Tuesday's appellate court decision that President Clinton can be sued for sexual harassment while in office is a gain not only for Paula Corbin Jones, but also for the American people. While a sitting president must always be protected from frivolous lawsuits, our legal system must also protect the right of any citizen to seek retribution or compensation, be it from a copy machine repairman, the chief executive officer of a large company or the president of the United States.
Jones, like Anita Hill before her, has taken on one of the most powerful men in the country. It has been said that both Hill and Jones were used by political groups to further their own agendas, Hill by the feminist left and Jones by the conservative right. But Hill, who had no hard evidence and little credibility, was greatly boosted up by her feminist colleagues and a willing media. Jones has been vilified by the liberal press. And after the 1994 elections, she became expendable to even the few conservatives who had used her in the beginning.

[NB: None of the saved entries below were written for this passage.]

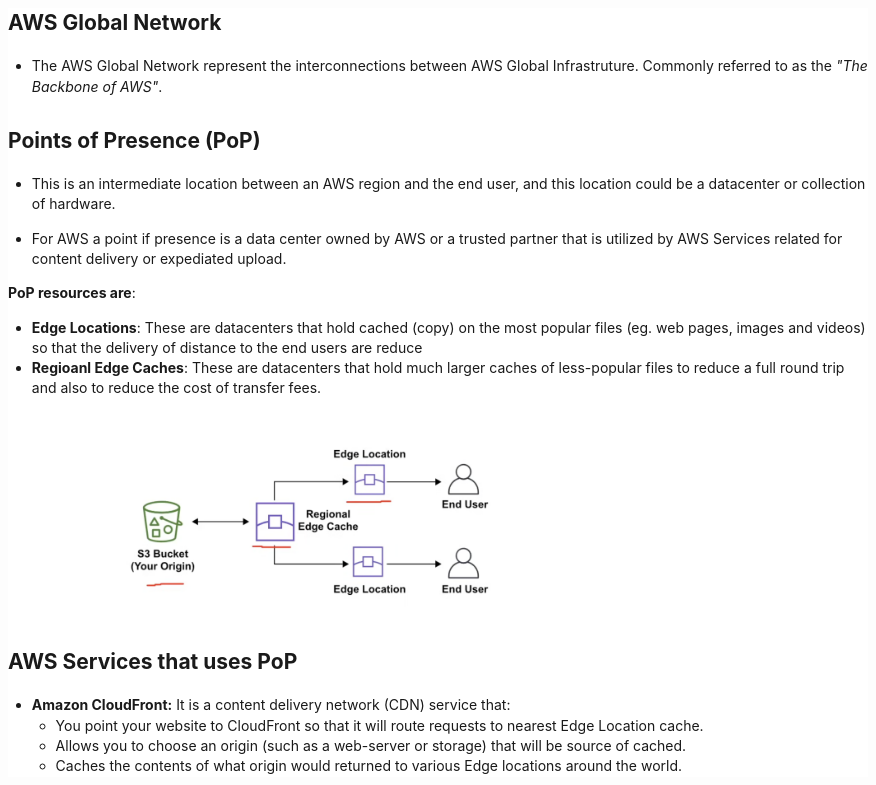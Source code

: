 
## AWS Global Network
- The AWS Global Network represent the interconnections between AWS Global Infrastruture. Commonly referred to as the *"The Backbone of AWS"*.

## Points of Presence (PoP)
- This is an intermediate location between an AWS region and the end user, and this location could be a datacenter or collection of hardware.

- For AWS a point if presence is a data center owned by AWS or a trusted partner that is utilized by AWS Services related for content delivery or expediated upload.

**PoP resources are**:
- **Edge Locations**: These are datacenters that hold cached (copy) on the most popular files (eg. web pages, images and videos) so that the delivery of distance to the end users are reduce
- **Regioanl Edge Caches**: These are datacenters that hold much larger caches of less-popular files to reduce a full round trip and also to reduce the cost of transfer fees.

<img src="../images/pop.png" alt="Aws-Exams" width="600" height="200"/>

## AWS Services that uses PoP

- **Amazon CloudFront:** It is a content delivery network (CDN) service that:
    - You point your website to CloudFront so that it will route requests to nearest Edge Location cache.
    - Allows you to choose an origin (such as a web-server or storage) that will be source of cached.
    - Caches the contents of what origin would returned to various Edge locations around the world.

Hill never offered any tangible evidence in her testimony during the Senate confirmation hearings on Supreme Court Justice Clarence Thomas, and she was unable to produce corroborating testimony. After allegedly being harassed by Thomas, Hill had not only continued to work for him, but even followed him to his next job.
Jones, on the other hand, says she immediately fled the room after Clinton allegedly exposed himself in 1991 while he was governor of Arkansas and she was a state employee. She never contacted Clinton or sought to be in his presence again. Jones' attorney says there is plenty of corroborating evidence.
Our Constitution guarantees each person equal treatment under the law. The judge in Little Rock who ruled that the case could not be heard while Clinton is in office denied that right to Jones. Now Jones-- and Clinton-- can have their day in court. The Constitution was never meant to be used by public officials, even presidents, as a shield against that.